Entries shown:
━━━━━━━━━━━━━━━━━━━━━━━━━━━━━━

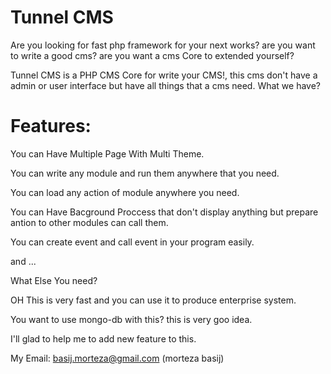 # Tunnel CMS
Are you looking for fast php framework for your next works?
are you want to write a good cms?
are you want a cms Core to extended yourself?

Tunnel CMS is a PHP CMS Core for write your CMS!, this cms don't have a admin or user interface but have all things that a cms need.
What we have?

# Features:

You can Have Multiple Page With Multi Theme.

You can write any module and run them anywhere that you need.

You can load any action of module anywhere you need.

You can Have Bacground Proccess that don't display anything but prepare antion to other modules can call them.

You can create event and call event in your program easily.

and ...

 What Else You need?
 
 OH This is very fast and you can use it to produce enterprise system.
 
 You want to use mongo-db with this? this is very goo idea.

I'll glad to help me to add new feature to this.

My Email: basij.morteza@gmail.com (morteza basij)
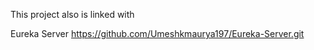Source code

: This project also is linked with 

Eureka Server
https://github.com/Umeshkmaurya197/Eureka-Server.git
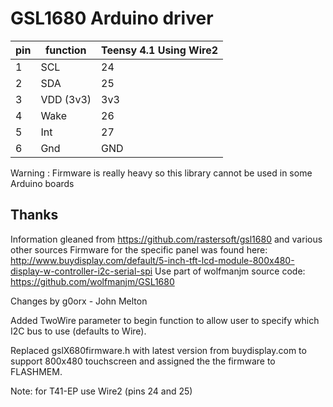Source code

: # GSL1680 Arduino driver

pin | function  | Teensy 4.1 Using Wire2
----|-----------|------------
1   | SCL       | 24
2   | SDA       | 25
3   | VDD (3v3) | 3v3
4   | Wake      | 26
5   | Int       | 27
6   | Gnd       | GND

Warning : Firmware is really heavy so this library cannot be used in some Arduino boards

## Thanks
Information gleaned from https://github.com/rastersoft/gsl1680 and various other sources
Firmware for the specific panel was found here: http://www.buydisplay.com/default/5-inch-tft-lcd-module-800x480-display-w-controller-i2c-serial-spi
Use part of wolfmanjm source code: https://github.com/wolfmanjm/GSL1680


Changes by g0orx - John Melton

Added TwoWire parameter to begin function to allow user to specify which I2C bus to use (defaults to Wire).

Replaced gslX680firmware.h with latest version from buydisplay.com to support 800x480 touchscreen and assigned the the firmware to FLASHMEM.

Note:  for T41-EP use Wire2 (pins 24 and 25)

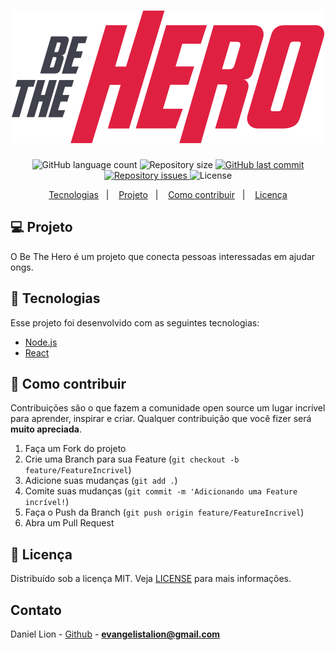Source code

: <h1 align="center">
    <img alt="Aircnc" title="#delicinha" src="frontend/src/assets/logo.svg"/>
</h1>

<p align="center">
  <img alt="GitHub language count" src="https://img.shields.io/github/languages/count/evanlion/be_the_hero">

  <img alt="Repository size" src="https://img.shields.io/github/repo-size/evanlion/be_the_hero">
  
  <a href="https://github.com/evanlion/be_the_hero/commits/master">
    <img alt="GitHub last commit" src="https://img.shields.io/github/last-commit/evanlion/be_the_hero">
  </a>

  <a href="https://github.com/evanlion/be_the_hero/issues">
    <img alt="Repository issues" src="https://img.shields.io/github/issues/evanlion/be_the_hero">
  </a>

  <img alt="License" src="https://img.shields.io/badge/license-MIT-brightgreen">
</p>

<p align="center">
  <a href="#-tecnologias">Tecnologias</a>&nbsp;&nbsp;&nbsp;|&nbsp;&nbsp;&nbsp;
  <a href="#-projeto">Projeto</a>&nbsp;&nbsp;&nbsp;|&nbsp;&nbsp;&nbsp;
  <a href="#-como-contribuir">Como contribuir</a>&nbsp;&nbsp;&nbsp;|&nbsp;&nbsp;&nbsp;
  <a href="#memo-licença">Licença</a>
</p>

## 💻 Projeto

O Be The Hero é um projeto que conecta pessoas interessadas em ajudar ongs.

## 🚀 Tecnologias

Esse projeto foi desenvolvido com as seguintes tecnologias:

- [Node.js](https://nodejs.org/en/)
- [React](https://reactjs.org/)


## 🤔 Como contribuir

Contribuições são o que fazem a comunidade open source um lugar incrível para aprender, inspirar e criar. Qualquer contribuição que você fizer será **muito apreciada**.

1. Faça um Fork do projeto
2. Crie uma Branch para sua Feature (`git checkout -b feature/FeatureIncrivel`)
3. Adicione suas mudanças (`git add .`)
4. Comite suas mudanças (`git commit -m 'Adicionando uma Feature incrível!`)
5. Faça o Push da Branch (`git push origin feature/FeatureIncrivel`)
6. Abra um Pull Request

<!-- LICENSE -->

## :memo: Licença

Distribuído sob a licença MIT. Veja [LICENSE](LICENSE) para mais informações.

<!-- CONTACT -->

## Contato

Daniel Lion - [Github](https://github.com/evanlion) - **evangelistalion@gmail.com**
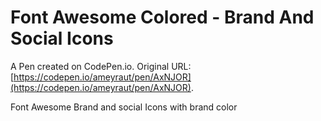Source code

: # Font Awesome Colored - Brand And Social Icons

A Pen created on CodePen.io. Original URL: [https://codepen.io/ameyraut/pen/AxNJOR](https://codepen.io/ameyraut/pen/AxNJOR).

Font Awesome Brand and social Icons with brand color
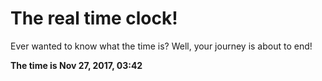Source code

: # The real time clock!

Ever wanted to know what the time is? Well, your journey is about to end!

**The time is Nov 27, 2017, 03:42**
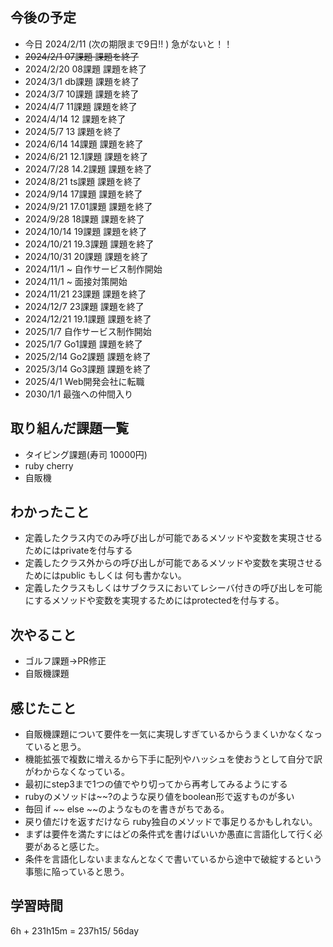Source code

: ## 今後の予定
- 今日 2024/2/11 (次の期限まで9日!! ) 急がないと！！
- ~~2024/2/1 07課題 課題を終了~~
- 2024/2/20 08課題 課題を終了
- 2024/3/1 db課題 課題を終了
- 2024/3/7 10課題 課題を終了
- 2024/4/7 11課題 課題を終了
- 2024/4/14 12 課題を終了
- 2024/5/7 13 課題を終了
- 2024/6/14 14課題 課題を終了
- 2024/6/21 12.1課題 課題を終了
- 2024/7/28 14.2課題 課題を終了
- 2024/8/21 ts課題 課題を終了
- 2024/9/14 17課題 課題を終了
- 2024/9/21 17.01課題 課題を終了
- 2024/9/28 18課題 課題を終了
- 2024/10/14 19課題 課題を終了
- 2024/10/21 19.3課題 課題を終了
- 2024/10/31 20課題 課題を終了
- 2024/11/1 ~ 自作サービス制作開始
- 2024/11/1 ~ 面接対策開始
- 2024/11/21 23課題 課題を終了
- 2024/12/7 23課題 課題を終了
- 2024/12/21 19.1課題 課題を終了
- 2025/1/7 自作サービス制作開始
- 2025/1/7 Go1課題 課題を終了
- 2025/2/14 Go2課題 課題を終了
- 2025/3/14 Go3課題 課題を終了
- 2025/4/1 Web開発会社に転職
- 2030/1/1 最強への仲間入り

## 取り組んだ課題一覧
- タイピング課題(寿司 10000円)
- ruby cherry 
- 自販機
## わかったこと
- 定義したクラス内でのみ呼び出しが可能であるメソッドや変数を実現させるためにはprivateを付与する
- 定義したクラス外からの呼び出しが可能であるメソッドや変数を実現させるためにはpublic もしくは 何も書かない。
- 定義したクラスもしくはサブクラスにおいてレシーバ付きの呼び出しを可能にするメソッドや変数を実現するためにはprotectedを付与する。
## 次やること
- ゴルフ課題->PR修正
- 自販機課題
## 感じたこと
- 自販機課題について要件を一気に実現しすぎているからうまくいかなくなっていると思う。
- 機能拡張で複数に増えるから下手に配列やハッシュを使おうとして自分で訳がわからなくなっている。
- 最初にstep3まで1つの値でやり切ってから再考してみるようにする
- rubyのメソッドは~~?のような戻り値をboolean形で返すものが多い
- 毎回 if ~~ else ~~のようなものを書きがちである。
- 戻り値だけを返すだけなら ruby独自のメソッドで事足りるかもしれない。
- まずは要件を満たすにはどの条件式を書けばいいか愚直に言語化して行く必要があると感じた。
- 条件を言語化しないままなんとなくで書いているから途中で破綻するという事態に陥っていると思う。
## 学習時間
6h + 231h15m 
= 237h15/ 56day
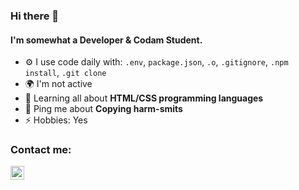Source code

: ### Hi there 👋

#### I'm somewhat a Developer & Codam Student.

- ⚙️ I use code daily with: `.env`, `package.json`, `.o`, `.gitignore`, `.npm install`, `.git clone`
- 🌍 I'm not active
- 🌱 Learning all about **HTML/CSS programming languages**
- 💬 Ping me about **Copying harm-smits**
- ⚡️ Hobbies: Yes


### Contact me:
[<img align="left" alt="mrjvs | Github" width="22px" src="https://cdn.jsdelivr.net/npm/simple-icons@v3/icons/github.svg" />][github]

[github]: https://github.com/mrjvs
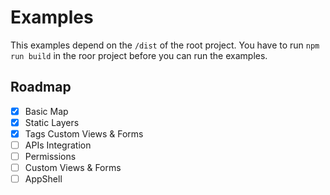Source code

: # Examples

This examples depend on the `/dist` of the root project. You have to run `npm run build` in the roor project before you can run the examples.

## Roadmap

- [x] Basic Map
- [x] Static Layers
- [x] Tags Custom Views & Forms
- [ ] APIs Integration
- [ ] Permissions
- [ ] Custom Views & Forms
- [ ] AppShell
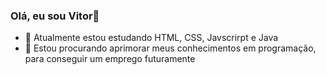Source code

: ### Olá, eu sou Vitor👋

- 🌱 Atualmente estou estudando HTML, CSS, Javscrirpt e Java
- 👯 Estou procurando aprimorar meus conhecimentos em programação, para conseguir um emprego futuramente
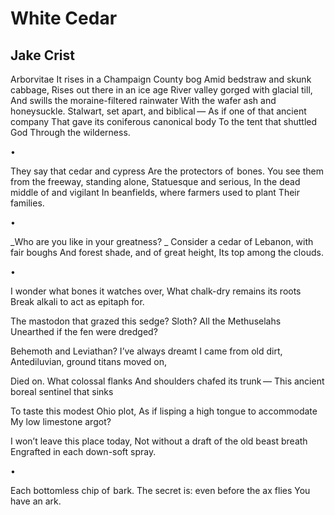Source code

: # White Cedar
## Jake Crist
Arborvitae
It rises in a Champaign County bog
Amid bedstraw and skunk cabbage,
Rises out there in an ice age
River valley gorged with glacial till,
And swills the moraine-filtered rainwater
With the wafer ash and honeysuckle.
Stalwart, set apart, and biblical —
As if one of that ancient company
That gave its coniferous canonical body
To the tent that shuttled God
Through the wilderness.

•

They say that cedar and cypress
Are the protectors of  bones.
You see them from the freeway, standing alone,
Statuesque and serious,
In the dead middle of and vigilant
In beanfields, where farmers used to plant
Their families.

•

 _Who are you like in your greatness?
_
Consider a cedar of Lebanon, with fair boughs
And forest shade, and of great height,
Its top among the clouds.

•

I wonder what bones it watches over,
What chalk-dry remains its roots
Break alkali to act as epitaph for.

The mastodon that grazed this sedge?
Sloth? All the Methuselahs
Unearthed if the fen were dredged?

Behemoth and Leviathan?
I’ve always dreamt I came from old dirt,
Antediluvian, ground titans moved on,

Died on. What colossal flanks
And shoulders chafed its trunk —
This ancient boreal sentinel that sinks

To taste this modest Ohio plot,
As if lisping a high tongue to accommodate
My low limestone argot?

I won’t leave this place today,
Not without a draft of the old beast breath
Engrafted in each down-soft spray.

•

Each bottomless chip of  bark.
The secret is: even before the ax flies
You have an ark.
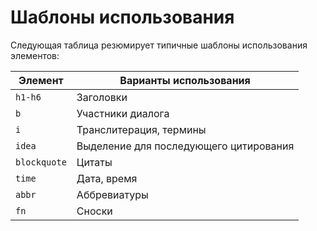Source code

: # Шаблоны использования

Следующая таблица резюмирует типичные шаблоны использования элементов:

| Элемент      | Варианты использования                 |
| ------------ | -------------------------------------- |
| `h1-h6`      | Заголовки                              |
| `b`          | Участники диалога                      |
| `i`          | Транслитерация, термины                |
| `idea`       | Выделение для последующего цитирования |
| `blockquote` | Цитаты                                 |
| `time`       | Дата, время                            |
| `abbr`       | Аббревиатуры                           |
| `fn`         | Сноски                                 |
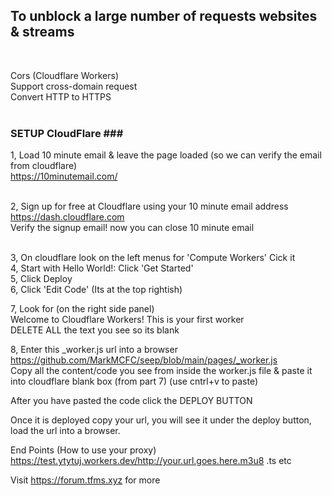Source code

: <b><h2>To unblock a large number of requests websites & streams</h2></b><br>

Cors (Cloudflare Workers) <br>
Support cross-domain request<br>
Convert HTTP to HTTPS<br><br>

### SETUP CloudFlare ###<br>
1, Load 10 minute email & leave the page loaded (so we can verify the email from cloudflare)<br>
https://10minutemail.com/<br><br>

2, Sign up for free at Cloudflare using your 10 minute email address<br>
https://dash.cloudflare.com<br>
Verify the signup email! now you can close 10 minute email<br><br>

3, On cloudflare look on the left menus for 'Compute Workers' Cick it<br>
4, Start with Hello World!: Click 'Get Started'<br>
5, Click Deploy<br>
6, Click 'Edit Code' (Its at the top rightish)<br>

7, Look for (on the right side panel)<br>
Welcome to Cloudflare Workers! This is your first worker<br>
DELETE ALL the text you see so its blank<br>

8, Enter this _worker.js url into a browser<br>https://github.com/MarkMCFC/seep/blob/main/pages/_worker.js<br>
Copy all the content/code you see from inside the worker.js file & paste it into cloudflare blank box (from part 7) (use cntrl+v to paste)<br>

After you have pasted the code click the DEPLOY BUTTON

Once it is deployed copy your url, you will see it under the deploy button, load the url into a browser.

End Points (How to use your proxy)
https://test.ytytuj.workers.dev/http://your.url.goes.here.m3u8 .ts etc

Visit https://forum.tfms.xyz for more
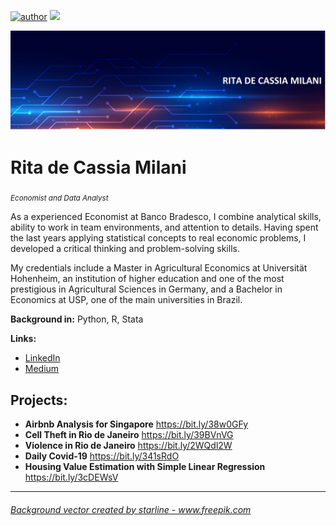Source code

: 



[![author](https://img.shields.io/badge/author-rita-milani.svg)](https://www.linkedin.com/in/rita-de-cássia-milani-59ab7451/) [![](https://img.shields.io/badge/python-3.7+-blue.svg)](https://www.python.org/downloads/release/python-365/)

<p align="center">
  <img src="banner.jpg" >
  
</p>

# Rita de Cassia Milani
<sub>*Economist and Data Analyst*</sub>

As a experienced Economist at Banco Bradesco, I combine analytical skills, ability to work in team environments, and attention to details. Having spent the last years applying statistical concepts to real economic problems, I developed a critical thinking and problem-solving skills.

My credentials include a Master in Agricultural Economics at Universität Hohenheim, an institution of higher education and one of the most prestigious in Agricultural Sciences in Germany, and a Bachelor in Economics at USP, one of the main universities in Brazil. 

**Background in:** Python, R, Stata

**Links:**
* [LinkedIn](https://www.linkedin.com/in/rita-de-cássia-milani-59ab7451/)
* [Medium](https://www.medium.com)


## Projects:

* **Airbnb Analysis for Singapore** https://bit.ly/38w0GFy
* **Cell Theft in Rio de Janeiro** https://bit.ly/39BVnVG
* **Violence in Rio de Janeiro** https://bit.ly/2WQdl2W
* **Daily Covid-19** https://bit.ly/341sRdO
* **Housing Value Estimation with Simple Linear Regression** https://bit.ly/3cDEWsV

---

<h6><a href='https://www.freepik.com/vectors/background'>Background vector created by starline - www.freepik.com</a></h6>

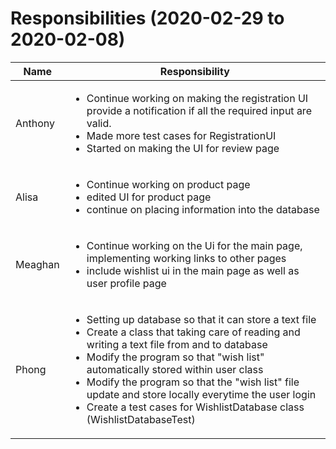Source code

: # Responsibilities (2020-02-29 to 2020-02-08)

| Name | Responsibility |
|----|------------|
| Anthony | <ul><li>Continue working on making the registration UI provide a notification if all the required input are valid.</li><li>Made more test cases for RegistrationUI</li><li>Started on making the UI for review page</li></ul> |
| Alisa | <ul><li>Continue working on product page</li><li>edited UI for product page</li><li> continue on placing information into the database|
| Meaghan | <ul><li>Continue working on the Ui for the main page, implementing working links to other pages</li><li>include wishlist ui in the main page as well as user profile page</li></ul> |
| Phong | <ul><li>Setting up database so that it can store a text file</li><li>Create a class that taking care of reading and writing a text file from and to database</li><li>Modify the program so that "wish list" automatically stored within user class</li><li>Modify the program so that the "wish list" file update and store locally everytime the user login</li><li>Create a test cases for WishlistDatabase class (WishlistDatabaseTest)</li></ul>|
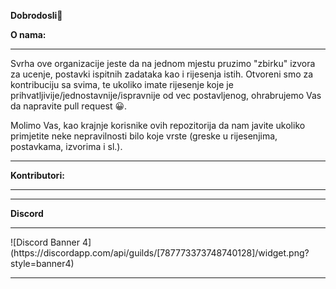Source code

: **Dobrodosli**👋


**O nama:**
<hr>
Svrha ove organizacije jeste da na jednom mjestu pruzimo "zbirku" izvora za ucenje, postavki ispitnih zadataka kao i rijesenja istih. Otvoreni smo za kontribuciju sa svima, te ukoliko imate rijesenje koje je prihvatljivije/jednostavnije/ispravnije od vec postavljenog, ohrabrujemo Vas da napravite pull request 😀.

Molimo Vas, kao krajnje korisnike ovih repozitorija da nam javite ukoliko primjetite neke nepravilnosti bilo koje vrste (greske u rijesenjima, postavkama, izvorima i sl.).
<hr>

**Kontributori:**
<hr>

<hr>

**Discord**
<hr>
![Discord Banner 4](https://discordapp.com/api/guilds/[787773373748740128]/widget.png?style=banner4)
<hr>

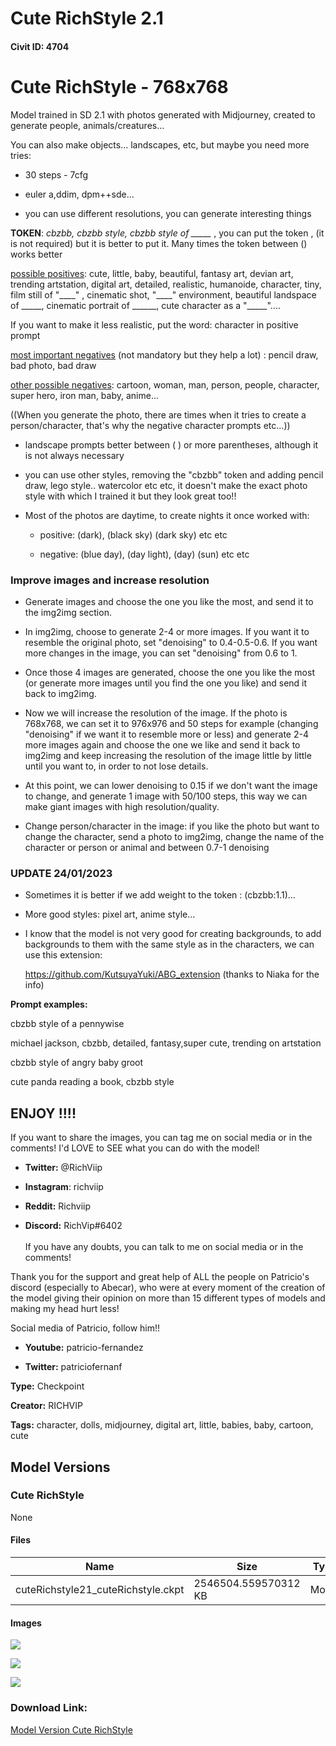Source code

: # Cute RichStyle 2.1

#### Civit ID: 4704

<h1>Cute RichStyle - 768x768</h1><p>Model trained in SD 2.1 with photos generated with Midjourney, created to generate people, animals/creatures...</p><p>You can also make objects... landscapes, etc, but maybe you need more tries:</p><ul><li><p>30 steps - 7cfg</p></li><li><p>euler a,ddim, dpm++sde...</p></li><li><p>you can use different resolutions, you can generate interesting things</p></li></ul><p></p><p><strong>TOKEN</strong>: <em>cbzbb, cbzbb style, cbzbb style of _____</em> , you can put the token , (it is not required) but it is better to put it. Many times the token between () works better</p><p></p><p><u>possible positives</u>: cute, little, baby, beautiful, fantasy art, devian art, trending artstation, digital art, detailed, realistic, humanoide, character, tiny, film still of "____" , cinematic shot, "____" environment, beautiful landspace of _____, cinematic portrait of ______, cute character as a "_____"....</p><p></p><p>If you want to make it less realistic, put the word: character in positive prompt</p><p></p><p></p><p><u>most important negatives</u> (not mandatory but they help a lot) : pencil draw, bad photo, bad draw</p><p><u>other possible negatives</u>: cartoon, woman, man, person, people, character, super hero, iron man, baby, anime...</p><p>((When you generate the photo, there are times when it tries to create a person/character, that's why the negative character prompts etc...))</p><p></p><ul><li><p>landscape prompts better between ( ) or more parentheses, although it is not always necessary</p></li><li><p>you can use other styles, removing the "cbzbb" token and adding pencil draw, lego style.. watercolor etc etc, it doesn't make the exact photo style with which I trained it but they look great too!!</p></li><li><p>Most of the photos are daytime, to create nights it once worked with:</p><ul><li><p>positive: (dark), (black sky) (dark sky) etc etc</p></li><li><p>negative: (blue day), (day light), (day) (sun) etc etc</p><p></p></li></ul></li></ul><h3><strong>Improve images and increase resolution</strong></h3><ul><li><p>Generate images and choose the one you like the most, and send it to the img2img section.</p></li><li><p>In img2img, choose to generate 2-4 or more images. If you want it to resemble the original photo, set "denoising" to 0.4-0.5-0.6. If you want more changes in the image, you can set "denoising" from 0.6 to 1.</p></li><li><p>Once those 4 images are generated, choose the one you like the most (or generate more images until you find the one you like) and send it back to img2img.</p></li><li><p>Now we will increase the resolution of the image. If the photo is 768x768, we can set it to 976x976 and 50 steps for example (changing "denoising" if we want it to resemble more or less) and generate 2-4 more images again and choose the one we like and send it back to img2img and keep increasing the resolution of the image little by little until you want to, in order to not lose details.</p></li><li><p>At this point, we can lower denoising to 0.15 if we don't want the image to change, and generate 1 image with 50/100 steps, this way we can make giant images with high resolution/quality.</p></li></ul><p></p><ul><li><p>Change person/character in the image: if you like the photo but want to change the character, send a photo to img2img, change the name of the character or person or animal and between 0.7-1 denoising</p></li></ul><p></p><h3><strong>UPDATE 24/01/2023</strong></h3><p></p><ul><li><p>Sometimes it is better if we add weight to the token : (cbzbb:1.1)...</p><p></p></li><li><p>More good styles: pixel art, anime style...</p><p></p></li><li><p>I know that the model is not very good for creating backgrounds, to add backgrounds to them with the same style as in the characters, we can use this extension:</p><p><a target="_blank" rel="ugc" href="https://github.com/KutsuyaYuki/ABG_extension">https://github.com/KutsuyaYuki/ABG_extension</a> (thanks to Niaka for the info)</p></li></ul><p></p><p></p><p></p><p><strong>Prompt examples:</strong></p><p>cbzbb style of a pennywise</p><p>michael jackson, cbzbb, detailed, fantasy,super cute, trending on artstation</p><p>cbzbb style of angry baby groot</p><p>cute panda reading a book, cbzbb style</p><h2>ENJOY !!!!</h2><p></p><p></p><p>If you want to share the images, you can tag me on social media or in the comments! I'd LOVE to SEE what you can do with the model!</p><ul><li><p><strong>Twitter:</strong> @RichViip</p></li><li><p><strong>Instagram</strong>: richviip</p></li><li><p><strong>Reddit:</strong> Richviip</p></li><li><p><strong>Discord:</strong> RichVip#6402<br /><br />If you have any doubts, you can talk to me on social media or in the comments!</p><p></p></li></ul><p>Thank you for the support and great help of ALL the people on Patricio's discord (especially to Abecar), who were at every moment of the creation of the model giving their opinion on more than 15 different types of models and making my head hurt less!</p><p>Social media of Patricio, follow him!!</p><ul><li><p><strong>Youtube:</strong> patricio-fernandez</p></li><li><p><strong>Twitter:</strong> patriciofernanf</p></li></ul>

**Type:** Checkpoint

**Creator:** RICHVIP

**Tags:** character, dolls, midjourney, digital art, little, babies, baby, cartoon, cute

## Model Versions

### Cute RichStyle

None

#### Files

| Name | Size | Type | Format | Download Url | AutoV1 | AutoV2 | SHA256 | CRC32 | BLAKE3 |
| --- | --- | --- | --- | --- | --- | --- | --- | --- | --- |
| cuteRichstyle21_cuteRichstyle.ckpt | 2546504.559570312 KB | Model | PickleTensor | https://civitai.com/api/download/models/5377 | AA7001CF | 8C0C253BC5 | 8C0C253BC5CAD49DB4F1EE72506701DDCA95B47062816BCED19FFDE942788783 | A185374F | 3BCA82BCA11BB0BAADFE01D479C2A9D5093F897BFBA48C88A6DEB07BEEEB52D6 |

#### Images

<p><img src="https://image.civitai.com/xG1nkqKTMzGDvpLrqFT7WA/35e6c1bf-9425-45bd-a246-06433b7d5600/width=450/42193.jpeg" /></p>

<p><img src="https://image.civitai.com/xG1nkqKTMzGDvpLrqFT7WA/ddd5fc9b-266e-4b69-81a0-7d6905a65000/width=450/42191.jpeg" /></p>

<p><img src="https://image.civitai.com/xG1nkqKTMzGDvpLrqFT7WA/d6a940b3-a518-4128-6b52-7dc415465000/width=450/42192.jpeg" /></p>

### Download Link:

[Model Version Cute RichStyle](https://civitai.com/api/download/models/5377)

━━━━━━━━━━━━━━━━━━━━━━━━━━━━━━

Try it: Looking above, find the stretch of lines that opens with the one holding "- 2024/9/21 17.01課題 課題を終了" and closes with the one holding "- [x] Tags Custom Views & Forms". Copy it exactly, pictures excluded.

Response for this exercise:
- 2024/9/21 17.01課題 課題を終了
- 2024/9/28 18課題 課題を終了
- 2024/10/14 19課題 課題を終了
- 2024/10/21 19.3課題 課題を終了
- 2024/10/31 20課題 課題を終了
- 2024/11/1 ~ 自作サービス制作開始
- 2024/11/1 ~ 面接対策開始
- 2024/11/21 23課題 課題を終了
- 2024/12/7 23課題 課題を終了
- 2024/12/21 19.1課題 課題を終了
- 2025/1/7 自作サービス制作開始
- 2025/1/7 Go1課題 課題を終了
- 2025/2/14 Go2課題 課題を終了
- 2025/3/14 Go3課題 課題を終了
- 2025/4/1 Web開発会社に転職
- 2030/1/1 最強への仲間入り

## 取り組んだ課題一覧
- タイピング課題(寿司 10000円)
- ruby cherry 
- 自販機
## わかったこと
- 定義したクラス内でのみ呼び出しが可能であるメソッドや変数を実現させるためにはprivateを付与する
- 定義したクラス外からの呼び出しが可能であるメソッドや変数を実現させるためにはpublic もしくは 何も書かない。
- 定義したクラスもしくはサブクラスにおいてレシーバ付きの呼び出しを可能にするメソッドや変数を実現するためにはprotectedを付与する。
## 次やること
- ゴルフ課題->PR修正
- 自販機課題
## 感じたこと
- 自販機課題について要件を一気に実現しすぎているからうまくいかなくなっていると思う。
- 機能拡張で複数に増えるから下手に配列やハッシュを使おうとして自分で訳がわからなくなっている。
- 最初にstep3まで1つの値でやり切ってから再考してみるようにする
- rubyのメソッドは~~?のような戻り値をboolean形で返すものが多い
- 毎回 if ~~ else ~~のようなものを書きがちである。
- 戻り値だけを返すだけなら ruby独自のメソッドで事足りるかもしれない。
- まずは要件を満たすにはどの条件式を書けばいいか愚直に言語化して行く必要があると感じた。
- 条件を言語化しないままなんとなくで書いているから途中で破綻するという事態に陥っていると思う。
## 学習時間
6h + 231h15m 
= 237h15/ 56day
Source code

: ### Hi there 👋

#### I'm somewhat a Developer & Codam Student.

- ⚙️ I use code daily with: `.env`, `package.json`, `.o`, `.gitignore`, `.npm install`, `.git clone`
- 🌍 I'm not active
- 🌱 Learning all about **HTML/CSS programming languages**
- 💬 Ping me about **Copying harm-smits**
- ⚡️ Hobbies: Yes


### Contact me:
[<img align="left" alt="mrjvs | Github" width="22px" src="https://cdn.jsdelivr.net/npm/simple-icons@v3/icons/github.svg" />][github]

[github]: https://github.com/mrjvs
Source code

: # Examples

This examples depend on the `/dist` of the root project. You have to run `npm run build` in the roor project before you can run the examples.

## Roadmap

- [x] Basic Map
- [x] Static Layers
- [x] Tags Custom Views & Forms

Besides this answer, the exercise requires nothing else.